Kitap bu güzel alıntıyla başlıyor. Yani kitabın özeti bile diyebiliriz. Açıkçası kitabın ilk 200 sayfası biraz zor ilerliyor. Charles Dickens bize o 200 sayfada çokça karakteri tanıtıyor. Ama ondan sonraki sayfalarda karakterleri o kadar iyi bir biriyle bağlıyor ki... En çok şaşırdığım yer Mrs. Defargin kimdigiydi.:) Yani arkası çok akıcı ilerliyor.

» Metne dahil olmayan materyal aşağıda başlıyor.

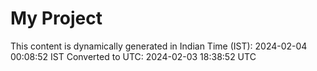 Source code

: # My Project

This content is dynamically generated in Indian Time (IST): 2024-02-04 00:08:52 IST
Converted to UTC: 2024-02-03 18:38:52 UTC
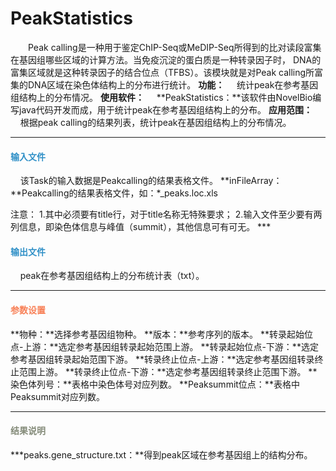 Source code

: # PeakStatistics
　　Peak calling是一种用于鉴定ChIP-Seq或MeDIP-Seq所得到的比对读段富集在基因组哪些区域的计算方法。当免疫沉淀的蛋白质是一种转录因子时， DNA的富集区域就是这种转录因子的结合位点（TFBS）。该模块就是对Peak calling所富集的DNA区域在染色体结构上的分布进行统计。
**功能：**
&nbsp;&nbsp;&nbsp;&nbsp;统计peak在参考基因组结构上的分布情况。
**使用软件：**
&nbsp;&nbsp;&nbsp;&nbsp;**PeakStatistics：**该软件由NovelBio编写java代码开发而成，用于统计peak在参考基因组结构上的分布。
**应用范围：**
	&nbsp;&nbsp;&nbsp;&nbsp;根据peak calling的结果列表，统计peak在基因组结构上的分布情况。
***

#### **<i class="fa fa-dot-circle-o" aria-hidden="true" style="color:#3090C7"></i><span style="color:#3090C7"> 输入文件**
&nbsp;&nbsp;&nbsp;&nbsp;该Task的输入数据是Peakcalling的结果表格文件。
**inFileArray：**Peakcalling的结果表格文件，如：*_peaks.loc.xls
<div style="text-align:center">
	<img data-src="1.jpg" width="600px" ></img>
</div>
注意：
1.其中必须要有title行，对于title名称无特殊要求；
2.输入文件至少要有两列信息，即染色体信息与峰值（summit），其他信息可有可无。
***

#### **<i class="fa fa-dot-circle-o" aria-hidden="true" style="color:#3090C7"></i><span style="color:#3090C7"> 输出文件**
&nbsp;&nbsp;&nbsp;&nbsp;peak在参考基因组结构上的分布统计表（txt）。
***

#### **<i class="fa fa-cog" aria-hidden="true" style="color:#F88158"></i> <span style="color:#F88158">参数设置**
**物种：**选择参考基因组物种。
**版本：**参考序列的版本。
**转录起始位点-上游：**选定参考基因组转录起始范围上游。
**转录起始位点-下游：**选定参考基因组转录起始范围下游。
**转录终止位点-上游：**选定参考基因组转录终止范围上游。
**转录终止位点-下游：**选定参考基因组转录终止范围下游。
**染色体列号：**表格中染色体号对应列数。
**Peaksummit位点：**表格中Peaksummit对应列数。
***

#### **<i class="fa fa-file-text" aria-hidden="true" style="color:#848b79"></i><span style="color:#848b79"> 结果说明**
**\*peaks.gene_structure.txt：**得到peak区域在参考基因组上的结构分布。
<div style="text-align:center">
	<img data-src="2.jpg" width="600px" ></img>
</div>&nbsp;

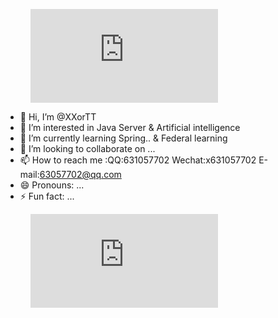 <figure><embed src="https://wakatime.com/share/@387dce91-fb72-4235-bf0c-abcbd933dce3/9f992b89-e59a-4cfd-ba5a-cb4e3838184a.svg"></embed></figure>


- 👋 Hi, I’m @XXorTT
- 👀 I’m interested in Java Server & Artificial intelligence
- 🌱 I’m currently learning Spring.. & Federal learning
- 💞️ I’m looking to collaborate on ...
- 📫 How to reach me :QQ:631057702   Wechat:x631057702   E-mail:63057702@qq.com
- 😄 Pronouns: ...
- ⚡ Fun fact: ...
<figure><embed src="https://wakatime.com/share/@387dce91-fb72-4235-bf0c-abcbd933dce3/ceb62792-aad5-408a-8a87-ed8869f61ac0.svg"></embed></figure>

<!---
XXorTT/XXorTT is a ✨ special ✨ repository because its `README.md` (this file) appears on your GitHub profile.
You can click the Preview link to take a look at your changes.
--->
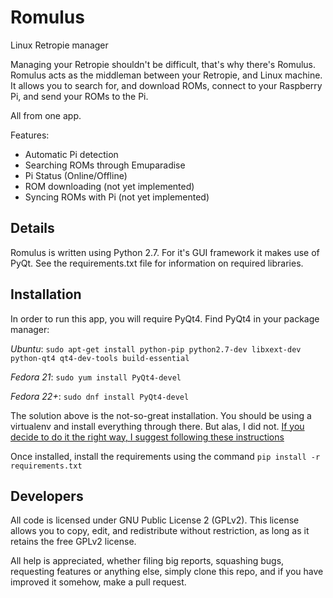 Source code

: # Romulus
Linux Retropie manager

Managing your Retropie shouldn't be difficult, that's why there's Romulus.
Romulus acts as the middleman between your Retropie, and Linux machine.
It allows you to search for, and download ROMs, connect to your Raspberry Pi, and send your ROMs to the Pi.

All from one app.

Features:
* Automatic Pi detection
* Searching ROMs through Emuparadise
* Pi Status (Online/Offline)
* ROM downloading (not yet implemented)
* Syncing ROMs with Pi (not yet implemented)

Details
-------
Romulus is written using Python 2.7.
For it's GUI framework it makes use of PyQt.
See the requirements.txt file for information on required libraries.

Installation
------------
In order to run this app, you will require PyQt4.
Find PyQt4 in your package manager:

_Ubuntu_: `sudo apt-get install python-pip python2.7-dev libxext-dev python-qt4 qt4-dev-tools build-essential`

_Fedora 21_: `sudo yum install PyQt4-devel`

_Fedora 22+_: `sudo dnf install PyQt4-devel`

The solution above is the not-so-great installation. You should be using a virtualenv and install everything through there. But alas, I did not. 
[If you decide to do it the right way, I suggest following these instructions](http://movingthelamppost.com/blog/html/2013/07/12/installing_pyqt____because_it_s_too_good_for_pip_or_easy_install_.html)

Once installed, install the requirements using the command `pip install -r requirements.txt`

Developers
----------
All code is licensed under GNU Public License 2 (GPLv2). This license allows you to copy, edit, and redistribute without restriction, as long as it retains the free GPLv2 license.

All help is appreciated, whether filing big reports, squashing bugs, requesting features or anything else, simply clone this repo, and if you have improved it somehow, make a pull request.
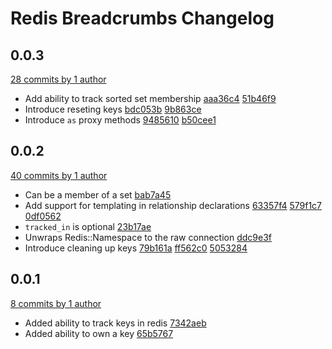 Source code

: # Redis Breadcrumbs Changelog

## 0.0.3

[28 commits by 1 author](https://github.com/ecoffey/redis-breadcrumbs/compare/v0.0.2...v0.0.3)

* Add ability to track sorted set membership
  [aaa36c4](https://github.com/ecoffey/redis-breadcrumbs/commit/aaa36c4)
  [51b46f9](https://github.com/ecoffey/redis-breadcrumbs/commit/51b46f9)
* Introduce reseting keys
  [bdc053b](https://github.com/ecoffey/redis-breadcrumbs/commit/bdc053b)
  [9b863ce](https://github.com/ecoffey/redis-breadcrumbs/commit/9b863ce)
* Introduce `as` proxy methods
  [9485610](https://github.com/ecoffey/redis-breadcrumbs/commit/9485610)
  [b50cee1](https://github.com/ecoffey/redis-breadcrumbs/commit/b50cee1)

## 0.0.2

[40 commits by 1 author](https://github.com/ecoffey/redis-breadcrumbs/compare/v0.0.1...v0.0.2)

* Can be a member of a set
  [bab7a45](https://github.com/ecoffey/redis-breadcrumbs/commit/bab7a45)
* Add support for templating in relationship declarations
  [63357f4](https://github.com/ecoffey/redis-breadcrumbs/commit/63357f4)
  [579f1c7](https://github.com/ecoffey/redis-breadcrumbs/commit/579f1c7)
  [0df0562](https://github.com/ecoffey/redis-breadcrumbs/commit/0df0562)
* `tracked_in` is optional
  [23b17ae](https://github.com/ecoffey/redis-breadcrumbs/commit/23b17ae)
* Unwraps Redis::Namespace to the raw connection
  [ddc9e3f](https://github.com/ecoffey/redis-breadcrumbs/commit/ddc9e3f)
* Introduce cleaning up keys
  [79b161a](https://github.com/ecoffey/redis-breadcrumbs/commit/79b161a)
  [ff562c0](https://github.com/ecoffey/redis-breadcrumbs/commit/ff562c0)
  [5053284](https://github.com/ecoffey/redis-breadcrumbs/commit/5053284)

## 0.0.1

[8 commits by 1 author](https://github.com/ecoffey/redis-breadcrumbs/compare/aa281857c04a4900e92888e276d2d777d71257ce...v0.0.1)

* Added ability to track keys in redis
  [7342aeb](https://github.com/ecoffey/redis-breadcrumbs/commit/7342aeb)
* Added ability to own a key
  [65b5767](https://github.com/ecoffey/redis-breadcrumbs/commit/65b5767)
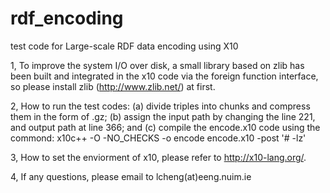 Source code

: rdf_encoding
============

test code for Large-scale RDF data encoding using X10


1, To improve the system I/O over disk, a small library based on zlib has been built and integrated in the x10 code 
   via the foreign function interface, so please install zlib (http://www.zlib.net/) at first.

2, How to run the test codes:
    (a) divide triples into chunks and compress them in the form of .gz;
    (b) assign the input path by changing the line 221, and output path at line 366; and
    (c) compile the encode.x10 code using the commond: x10c++ -O -NO_CHECKS -o encode encode.x10 -post '# -lz'

3, How to set the enviorment of x10, please refer to http://x10-lang.org/.

4, If any questions, please email to lcheng(at)eeng.nuim.ie
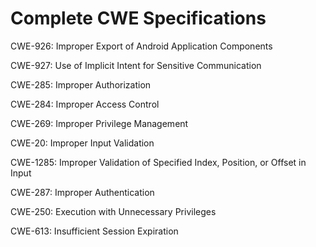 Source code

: 

# Complete CWE Specifications

CWE-926: Improper Export of Android Application Components

CWE-927: Use of Implicit Intent for Sensitive Communication

CWE-285: Improper Authorization

CWE-284: Improper Access Control

CWE-269: Improper Privilege Management

CWE-20: Improper Input Validation

CWE-1285: Improper Validation of Specified Index, Position, or Offset in Input

CWE-287: Improper Authentication

CWE-250: Execution with Unnecessary Privileges

CWE-613: Insufficient Session Expiration
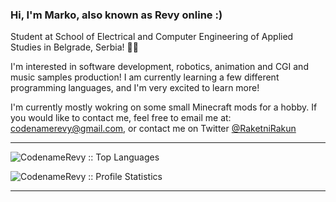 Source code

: ### Hi, I'm Marko, also known as Revy online :)

Student at School of Electrical and Computer Engineering of Applied Studies in Belgrade, Serbia! 👨‍🎓

I'm interested in software development, robotics, animation and CGI and music samples production! I am currently learning a few different programming languages, and I'm very excited to learn more!

I'm currently mostly wokring on some small Minecraft mods for a hobby.
If you would like to contact me, feel free to email me at: codenamerevy@gmail.com, or contact me on Twitter [@RaketniRakun](https://twitter.com/RaketniRakun "Rocket Raccoon")
<hr>
<p align="left"><img src="https://github-readme-stats.vercel.app/api/top-langs/?username=CodenameRevy&langs_count=10&layout=classic&theme=tokyonight" alt="CodenameRevy :: Top Languages" /></p>
<p><img src="https://github-readme-stats.vercel.app/api?username=CodenameRevy&show_icons=true&theme=tokyonight" alt="CodenameRevy :: Profile Statistics" /></p>
<hr>
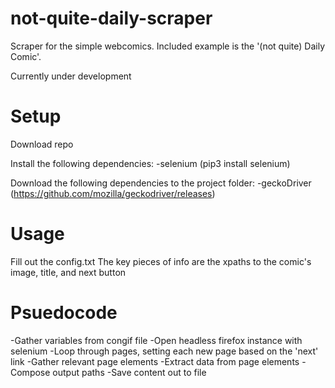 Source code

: # not-quite-daily-scraper
 Scraper for the simple webcomics.
 Included example is the '(not quite) Daily Comic'.

 Currently under development

# Setup
 Download repo

 Install the following dependencies:
 -selenium (pip3 install selenium)
 
 Download the following dependencies to the project folder:
 -geckoDriver (https://github.com/mozilla/geckodriver/releases)
 
# Usage
 Fill out the config.txt
 The key pieces of info are the xpaths to the comic's image, title, and next button
 
# Psuedocode
 -Gather variables from congif file
 -Open headless firefox instance with selenium
 -Loop through pages, setting each new page based on the 'next' link
	-Gather relevant page elements
	-Extract data from page elements
	-Compose output paths
	-Save content out to file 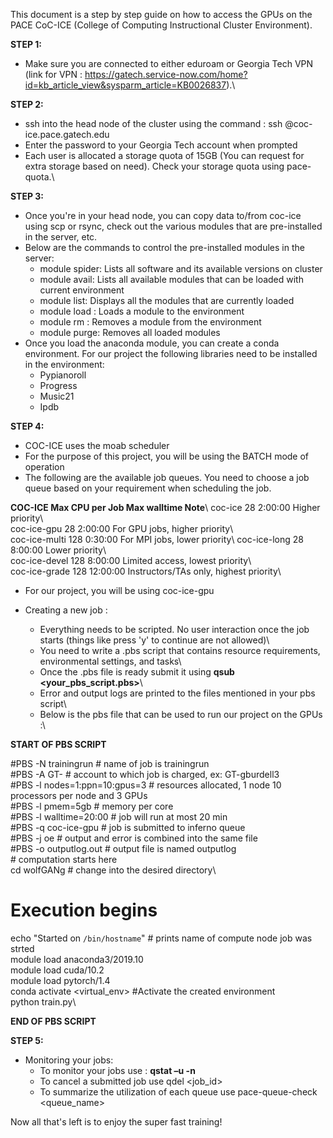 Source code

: This document is a step by step guide on how to access the GPUs on the PACE CoC-ICE (College of Computing Instructional Cluster Environment).

**STEP 1:**
- Make sure you are connected to either eduroam or Georgia Tech VPN (link for VPN : https://gatech.service-now.com/home?id=kb_article_view&sysparm_article=KB0026837).\

**STEP 2:**
- ssh into the head node of the cluster using the command : ssh <username>@coc-ice.pace.gatech.edu
- Enter the password to your Georgia Tech account when prompted
- Each user is allocated a storage quota of 15GB (You can request for extra storage based on need). Check your storage quota using pace-quota.\

**STEP 3:**
- Once you're in your head node, you can copy data to/from coc-ice using scp or rsync, check out the various modules that are pre-installed in the server, etc.
- Below are the commands to control the pre-installed modules in the server:
  - module spider: Lists all software and its available versions on cluster
  - module avail: Lists all available modules that can be loaded with current environment
  - module list: Displays all the modules that are currently loaded
  - module load <module name>: Loads a module to the environment
  - module rm <module name>: Removes a module from the environment
  - module purge: Removes all loaded modules
- Once you load the anaconda module, you can create a conda environment. For our project the following libraries need to be installed in the environment:
  - Pypianoroll
  - Progress
  - Music21
  - Ipdb

**STEP 4:**
- COC-ICE uses the moab scheduler
- For the purpose of this project, you will be using the BATCH mode of operation
- The following are the available job queues. You need to choose a job queue based on your requirement when scheduling the job.

**COC-ICE	  Max CPU per Job	Max walltime	    Note**\	
coc-ice	      28	        2:00:00	      Higher priority\	
coc-ice-gpu	  28	        2:00:00	      For GPU jobs, higher priority\	
coc-ice-multi	128	        0:30:00	      For MPI jobs, lower priority\	
coc-ice-long	28	        8:00:00	      Lower priority\	
coc-ice-devel	128	        8:00:00	      Limited access, lowest priority\	
coc-ice-grade	128	        12:00:00	    Instructors/TAs only, highest priority\	

- For our project, you will be using coc-ice-gpu
- Creating a new job :

  - Everything needs to be scripted. No user interaction once the job starts (things like press 'y' to continue are not allowed)\
  - You need to write a .pbs script that contains resource requirements, environmental settings, and tasks\
  - Once the .pbs file is ready submit it using **qsub <your_pbs_script.pbs>**\
  - Error and output logs are printed to the files mentioned in your pbs script\
  - Below is the pbs file that can be used to run our project on the GPUs :\

**START OF PBS SCRIPT**
  
#PBS -N trainingrun                     # name of job is trainingrun\
#PBS -A GT-<username>                   # account to which job is charged, ex: GT-gburdell3\
#PBS -l nodes=1:ppn=10:gpus=3           # resources allocated, 1 node 10 processors per node and 3 GPUs\
#PBS -l pmem=5gb                        # memory per core\
#PBS -l walltime=20:00                  # job will run at most 20 min\
#PBS -q coc-ice-gpu                     # job is submitted to inferno queue\
#PBS -j oe                              # output and error is combined into the same file\
#PBS -o outputlog.out                   # output file is named outputlog\
                                        # computation starts here\
cd wolfGANg                             # change into the desired directory\

# Execution begins
echo "Started on `/bin/hostname`"       # prints name of compute node job was strted\
module load anaconda3/2019.10\
module load cuda/10.2\
module load pytorch/1.4\
conda activate <virtual_env>            #Activate the created environment\
python train.py\
  
**END OF PBS SCRIPT**


**STEP 5:**
- Monitoring your jobs:
  - To monitor your jobs use : **qstat –u <username> -n**
  - To cancel a submitted job use qdel <job_id>
  - To summarize the utilization of each queue use pace-queue-check <queue_name>
  
Now all that's left is to enjoy the super fast training!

Adından da belli olduğu gibi iki şehir: Paris ve Londra. Kitaptaki olaylar tarihin en hareketli anlarından biri olan Fransız devriminin ekseni etrafında biçimleniyor. İşte o vakitte insanların nasıl hayat sürdüğü bu alıntıda güzelce anlatılmış: "Zira köpeklerden çok sıradan insanlara vurulduğuna pek çok kez tanık olmuştum." O kadar çok acı var ki yaşamadığımız. Bizim okumaya dayanamadığımız şeyleri insanlar yaşıyor maalesef...
Kitapta en çok sevdiğim karakter Mr. Manetteydi. Sevgili kızının hatırı için içindeki nefreti bastırıp kızını sevdiği Darnay'e vermesi... Kitabı herkese tavsiye ederim, kitabı okumak biraz acıyı ve merhameti harmanlamak gibi bir duygu.